*** Data to examine ***

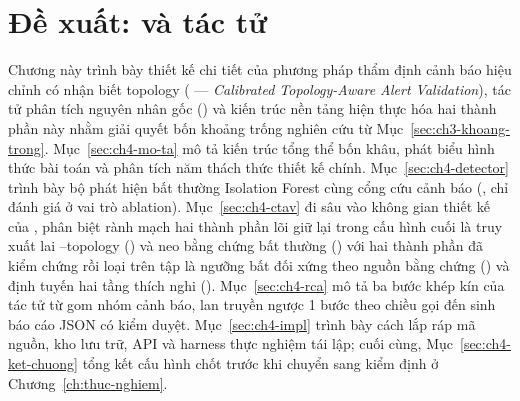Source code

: %        
%        
%        
%        
%

\section{Đề xuất: \CTAV{} và tác tử }
\label{ch:de-xuat}

Chương này trình bày thiết kế chi tiết của phương pháp thẩm định cảnh báo hiệu chỉnh có nhận biết topology (\CTAV{} — \emph{Calibrated Topology-Aware Alert Validation}), tác tử phân tích nguyên nhân gốc () và kiến trúc nền tảng hiện thực hóa hai thành phần này nhằm giải quyết bốn khoảng trống nghiên cứu từ Mục~\ref{sec:ch3-khoang-trong}. Mục~\ref{sec:ch4-mo-ta} mô tả kiến trúc tổng thể bốn khâu, phát biểu hình thức bài toán và phân tích năm thách thức thiết kế chính. Mục~\ref{sec:ch4-detector} trình bày bộ phát hiện bất thường Isolation Forest cùng cổng cứu cảnh báo \textbf{} (, chỉ đánh giá ở vai trò ablation). Mục~\ref{sec:ch4-ctav} đi sâu vào không gian thiết kế của \CTAV{}, phân biệt rành mạch hai thành phần lõi giữ lại trong cấu hình cuối là truy xuất lai --topology (\textbf{}) và neo bằng chứng bất thường (\textbf{}) với hai thành phần đã kiểm chứng rồi loại trên tập  là ngưỡng bất đối xứng theo nguồn bằng chứng (\textbf{}) và định tuyến hai tầng thích nghi (\textbf{}). Mục~\ref{sec:ch4-rca} mô tả ba bước khép kín của tác tử  từ gom nhóm cảnh báo, lan truyền ngược 1 bước theo chiều gọi đến sinh báo cáo JSON có kiểm duyệt. Mục~\ref{sec:ch4-impl} trình bày cách lắp ráp mã nguồn, kho lưu trữ, API và harness thực nghiệm tái lập; cuối cùng, Mục~\ref{sec:ch4-ket-chuong} tổng kết cấu hình chốt trước khi chuyển sang kiểm định ở Chương~\ref{ch:thuc-nghiem}.

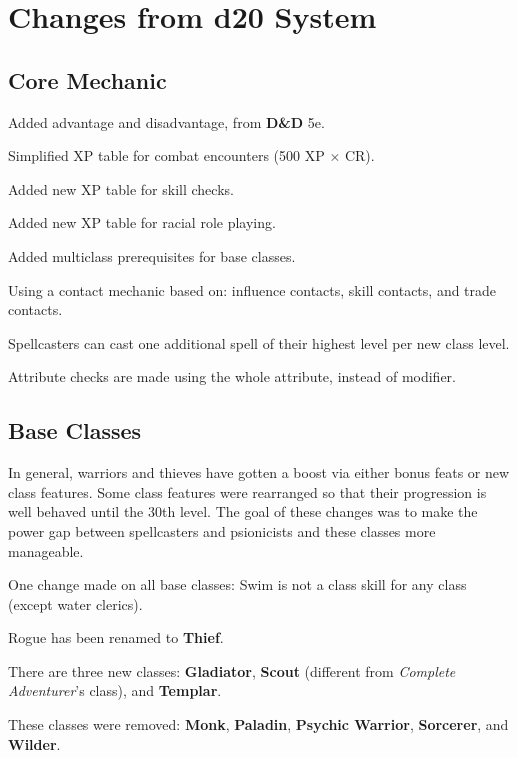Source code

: \chapter{Changes from d20 System}
\label{apx:Changes from d20 System}

\section{Core Mechanic}
\begin{itemize*}
\item Added advantage and disadvantage, from \textbf{D\&D} 5e.
\item Simplified XP table for combat encounters (500 XP $\times$ CR).
\item Added new XP table for skill checks.
\item Added new XP table for racial role playing.
\item Added multiclass prerequisites for base classes.
\item Using a contact mechanic based on: influence contacts, skill contacts, and trade contacts.
\item Spellcasters can cast one additional spell of their highest level per new class level.
\item Attribute checks are made using the whole attribute, instead of modifier.
\end{itemize*}

\section{Base Classes}
In general, warriors and thieves have gotten a boost via either bonus feats or new class features. Some class features were rearranged so that their progression is well behaved until the 30th level. The goal of these changes was to make the power gap between spellcasters and psionicists and these classes more manageable.

One change made on all base classes: Swim is not a class skill for any class (except water clerics).

Rogue has been renamed to \textbf{Thief}.

There are three new classes: \textbf{Gladiator}, \textbf{Scout} (different from \emph{Complete Adventurer}'s class), and \textbf{Templar}.

These classes were removed: \textbf{Monk}, \textbf{Paladin}, \textbf{Psychic Warrior}, \textbf{Sorcerer}, and \textbf{Wilder}.

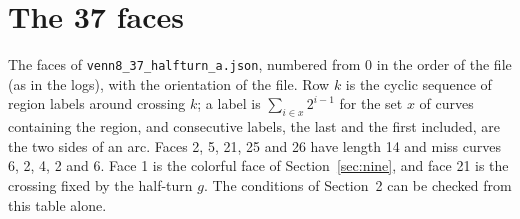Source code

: \documentclass[11pt]{article}
\theoremstyle{remark}
\begin{document}
\normalsize
\clearpage
\appendix
\section{The 37 faces}\label{app:faces}

The faces of \texttt{venn8\_37\_halfturn\_a.json}, numbered from 0 in the order of the file (as in the logs), with
the orientation of the file. Row $k$ is the cyclic sequence of region labels around crossing $k$; a label is
$\sum_{i\in x}2^{i-1}$ for the set $x$ of curves containing the region, and consecutive labels, the last and the
first included, are the two sides of an arc. Faces 2, 5, 21, 25 and 26 have length 14 and miss curves 6, 2, 4, 2
and 6. Face 1 is the colorful face of Section~\ref{sec:nine}, and face 21 is the crossing fixed by the half-turn $g$.
The conditions of Section~2 can be checked from this table alone.
\end{document}
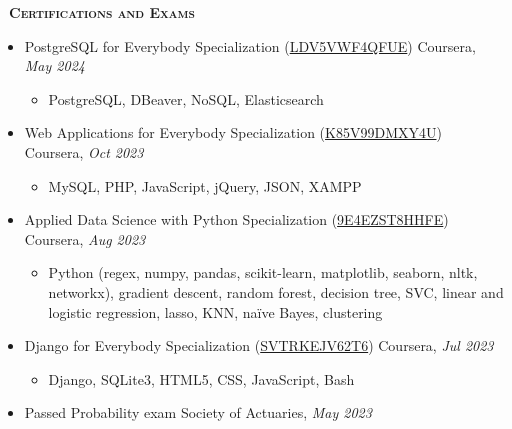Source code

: \documentclass[a4paper,11pt]{article}
\newcommand{\header} [1] {
    \vspace{0.5mm}
    {\textsc{\textbf{\large{\xrfill[0.5ex]{0.5pt}~#1~\xrfill[0.5ex]{0.5pt}}}}} %
}
\begin{document}
\header{Certifications and Exams} \\
\vspace{0.5mm}
\begin{itemize}
    \item PostgreSQL for Everybody Specialization (\href{https://www.coursera.org/account/accomplishments/specialization/LDV5VWF4QFUE}{LDV5VWF4QFUE}) \hfill Coursera, \textit{May 2024}
    \begin{itemize}
        \item PostgreSQL, DBeaver, NoSQL, Elasticsearch
    \end{itemize}
    \item Web Applications for Everybody Specialization (\href{https://www.coursera.org/account/accomplishments/specialization/K85V99DMXY4U}{K85V99DMXY4U}) \hfill Coursera, \textit{Oct 2023}
    \begin{itemize}
        \item MySQL, PHP, JavaScript, jQuery, JSON, XAMPP
    \end{itemize}
    \item Applied Data Science with Python Specialization (\href{https://www.coursera.org/account/accomplishments/specialization/9E4EZST8HHFE}{9E4EZST8HHFE}) \hfill Coursera, \textit{Aug 2023}
    \begin{itemize}
        \item Python (regex, numpy, pandas, scikit-learn, matplotlib, seaborn, nltk, networkx), gradient descent, random forest, decision tree, SVC, linear and logistic regression, lasso, KNN, na\"{i}ve Bayes, clustering
    \end{itemize}
    \item Django for Everybody Specialization (\href{https://www.coursera.org/account/accomplishments/specialization/SVTRKEJV62T6}{SVTRKEJV62T6}) \hfill Coursera, \textit{Jul 2023}
    \begin{itemize}
        \item Django, SQLite3, HTML5, CSS, JavaScript, Bash
    \end{itemize}
    \item Passed Probability exam \hfill Society of Actuaries, \textit{May 2023}
\end{itemize}
\vspace{0.5mm}


\end{document}

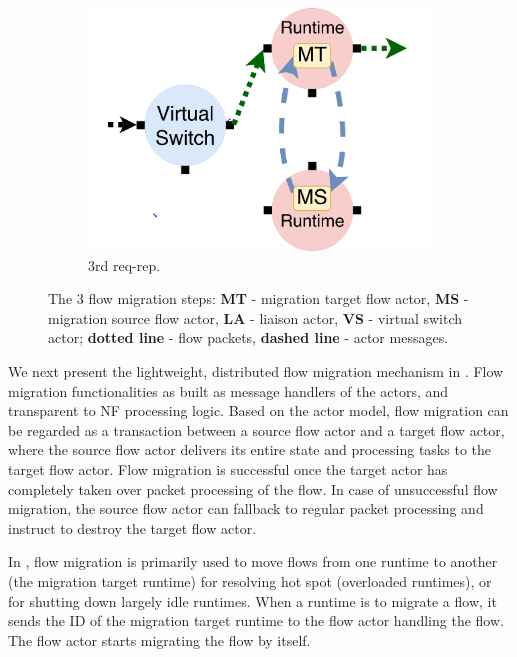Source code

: \begin{figure}[!t]
\begin{subfigure}[t]{0.33\linewidth}
 \centering
   \includegraphics[width=\columnwidth]{figure/nfactor-mig3.pdf}
   \caption{3rd req-rep.}\label{fig:mig3} \end{subfigure}\hfill
 \caption{The 3 flow migration steps: \textbf{MT} - migration target flow actor, \textbf{MS} - migration source flow actor, \textbf{LA} - liaison actor, \textbf{VS} - virtual switch actor; \textbf{dotted line} - flow packets, \textbf{dashed line} - actor messages.}
\label{fig:mig}
\end{figure}

We next present the lightweight, distributed flow migration mechanism in \nfactor. Flow migration functionalities as built as message handlers of the actors, and transparent to NF processing logic. Based on the actor model, flow migration can be regarded as a transaction between a source flow actor and a target flow actor, where the source flow actor delivers its entire state and processing tasks to the target flow actor. Flow migration is successful once the target actor has completely taken over packet processing of the flow. %
 In case of unsuccessful flow migration, the source flow actor can fallback to regular packet processing and instruct to destroy the target flow actor.
 
In \nfactor, flow migration is primarily used to move flows from one runtime to another (the migration target runtime) for resolving hot spot (overloaded runtimes), or for shutting down largely idle runtimes.  When a runtime is to migrate a flow,  %
 it sends the ID of the migration target runtime to the flow actor handling the flow. The flow actor starts migrating the flow by itself. %
 

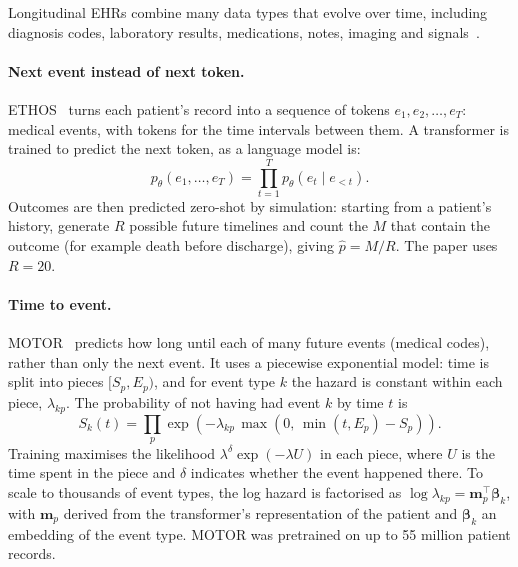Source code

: Longitudinal EHRs combine many data types that evolve over time, including
diagnosis codes, laboratory results, medications, notes, imaging and
signals~\cite{fries2025foundation}.

\paragraph{Next event instead of next token.} ETHOS~\cite{renc2024zero} turns each
patient's record into a sequence of tokens $e_1, e_2, \dots, e_T$: medical events,
with tokens for the time intervals between them. A transformer is trained to
predict the next token, as a language model is:
\begin{equation}
  p_\theta(e_1, \dots, e_T) = \prod_{t=1}^{T} p_\theta(e_t \mid e_{<t}).
\end{equation}
Outcomes are then predicted zero-shot by simulation: starting from a patient's
history, generate $R$ possible future timelines and count the $M$ that contain
the outcome (for example death before discharge), giving $\hat{p} = M / R$.
The paper uses $R = 20$.

\paragraph{Time to event.} MOTOR~\cite{steinberg2024motor} predicts how long until
each of many future events (medical codes), rather than only the next event.
It uses a piecewise exponential model: time is split into pieces
$[S_p, E_p)$, and for event type $k$ the hazard is constant within each piece,
$\lambda_{kp}$. The probability of not having had event $k$ by time $t$ is
\begin{equation}
  S_k(t) = \prod_{p} \exp\left(-\lambda_{kp} \, \max\left(0,\, \min(t, E_p) - S_p\right)\right).
\end{equation}
Training maximises the likelihood $\lambda^{\delta} \exp(-\lambda U)$ in each
piece, where $U$ is the time spent in the piece and $\delta$ indicates whether
the event happened there. To scale to thousands of event types, the log hazard
is factorised as $\log \lambda_{kp} = \mathbf{m}_p^\top \symbf{\beta}_k$,
with $\mathbf{m}_p$ derived from the transformer's representation of the patient
and $\symbf{\beta}_k$ an embedding of the event type. MOTOR was pretrained
on up to 55 million patient records.

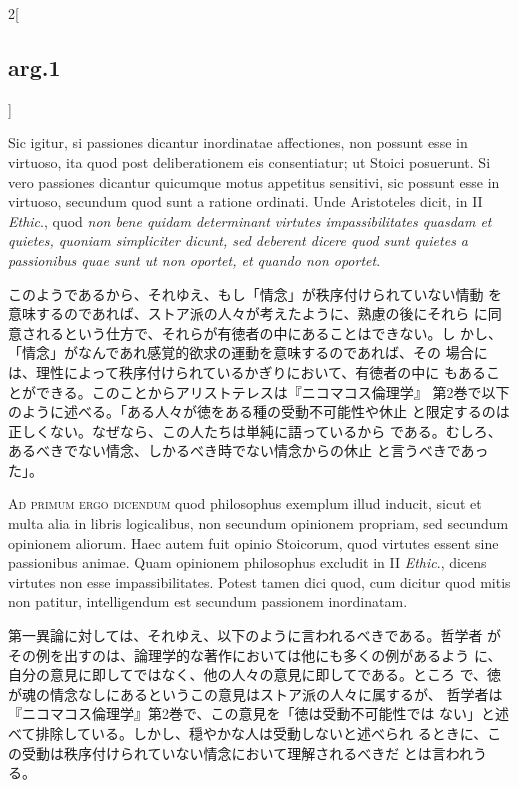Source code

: \documentclass[paper=a4paper,fontsize=10pt,jafontsize=9pt,titlepage]{jlreq}
\begin{document}
\begin{paracol}{2}[\subsection{arg.1}]
\switchcolumn*

Sic igitur, si passiones dicantur inordinatae affectiones, non
 possunt esse in virtuoso, ita quod post deliberationem eis
 consentiatur; ut Stoici posuerunt. Si vero passiones dicantur
 quicumque motus appetitus sensitivi, sic possunt esse in virtuoso,
 secundum quod sunt a ratione ordinati. Unde Aristoteles dicit, in II
 {\itshape Ethic}., quod {\itshape non bene quidam determinant
 virtutes impassibilitates quasdam et quietes, quoniam simpliciter
 dicunt, sed deberent dicere quod sunt quietes a passionibus quae sunt
 ut non oportet, et quando non oportet}.

\switchcolumn

このようであるから、それゆえ、もし「情念」が秩序付けられていない情動
 を意味するのであれば、ストア派の人々が考えたように、熟慮の後にそれら
 に同意されるという仕方で、それらが有徳者の中にあることはできない。し
 かし、「情念」がなんであれ感覚的欲求の運動を意味するのであれば、その
 場合には、理性によって秩序付けられているかぎりにおいて、有徳者の中に
 もあることができる。このことからアリストテレスは『ニコマコス倫理学』
 第2巻で以下のように述べる。「ある人々が徳をある種の受動不可能性や休止
 と限定するのは正しくない。なぜなら、この人たちは単純に語っているから
 である。むしろ、あるべきでない情念、しかるべき時でない情念からの休止
 と言うべきであった」。

\switchcolumn*[\subsection{ad.1}]

{\scshape Ad primum ergo dicendum} quod philosophus exemplum illud
inducit, sicut et multa alia in libris logicalibus, non secundum
opinionem propriam, sed secundum opinionem aliorum. Haec autem fuit
opinio Stoicorum, quod virtutes essent sine passionibus animae. Quam
opinionem philosophus excludit in II {\itshape Ethic}., dicens
virtutes non esse impassibilitates. Potest tamen dici quod, cum
dicitur quod mitis non patitur, intelligendum est secundum passionem
inordinatam.

\switchcolumn

第一異論に対しては、それゆえ、以下のように言われるべきである。哲学者
 がその例を出すのは、論理学的な著作においては他にも多くの例があるよう
 に、自分の意見に即してではなく、他の人々の意見に即してである。ところ
 で、徳が魂の情念なしにあるというこの意見はストア派の人々に属するが、
 哲学者は『ニコマコス倫理学』第2巻で、この意見を「徳は受動不可能性では
 ない」と述べて排除している。しかし、穏やかな人は受動しないと述べられ
 るときに、この受動は秩序付けられていない情念において理解されるべきだ
 とは言われうる。


\end{paracol}
\end{document}
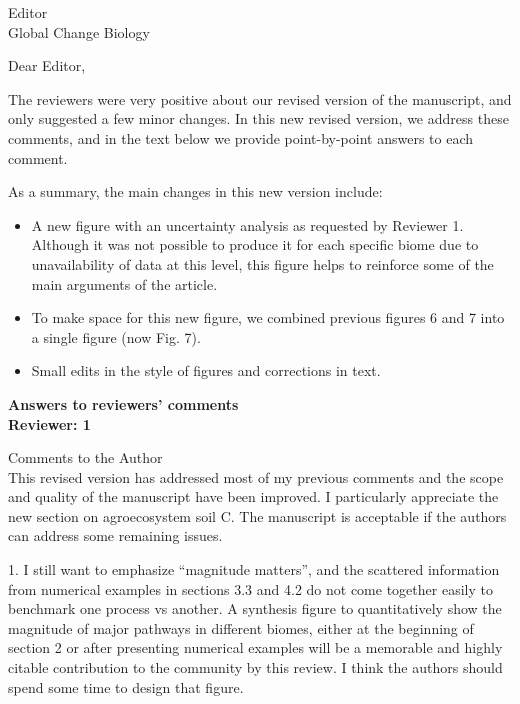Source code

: \documentclass[11pt]{bgcletter}
\newcommand{\answer}[1] {
{\color{cyan} #1}
}
\begin{document}
\begin{letter}{Editor\\
   Global Change Biology
}
\opening{Dear Editor,}
The reviewers were very positive about our revised version of the manuscript, and only suggested a few minor changes. 
In this new revised version, we address these comments, and in the text below we provide point-by-point \answer{answers} to each comment. 

As a summary, the main changes in this new version include:
\begin{itemize}
\item A new figure with an uncertainty analysis as requested by Reviewer 1. Although it was not possible to produce it for each specific biome due to unavailability of data at this level, this figure helps to reinforce some of the main arguments of the article.
\item To make space for this new figure, we combined previous figures 6 and 7 into a single figure (now Fig. 7). 
\item Small edits in the style of figures and corrections in text.
\end{itemize}

\textbf{Answers to reviewers' comments} \\
\textbf{Reviewer: 1}

Comments to the Author \\
This revised version has addressed most of my previous comments and the scope and quality of the manuscript have been improved. I particularly appreciate the new section on agroecosystem soil C. The manuscript is acceptable if the authors can address some remaining issues.

1. I still want to emphasize ``magnitude matters'', and the scattered information from numerical examples in sections 3.3 and 4.2 do not come together easily to benchmark one process vs another. A synthesis figure to quantitatively show the magnitude of major pathways in different biomes, either at the beginning of section 2 or after presenting numerical examples will be a memorable and highly citable contribution to the community by this review. I think the authors should spend some time to design that figure.


\end{letter}
\end{document}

*** End of Data to examine ***

* _Prompt_
The word "documentclass" may appear in several lines of the data; copy every line where it does.

* _Exercise output_
: \documentclass[11pt]{article}
: \documentclass[a4paper,11pt]{article}
: \documentclass[paper=a4paper,fontsize=10pt,jafontsize=9pt,titlepage]{jlreq}
: \documentclass[11pt]{bgcletter}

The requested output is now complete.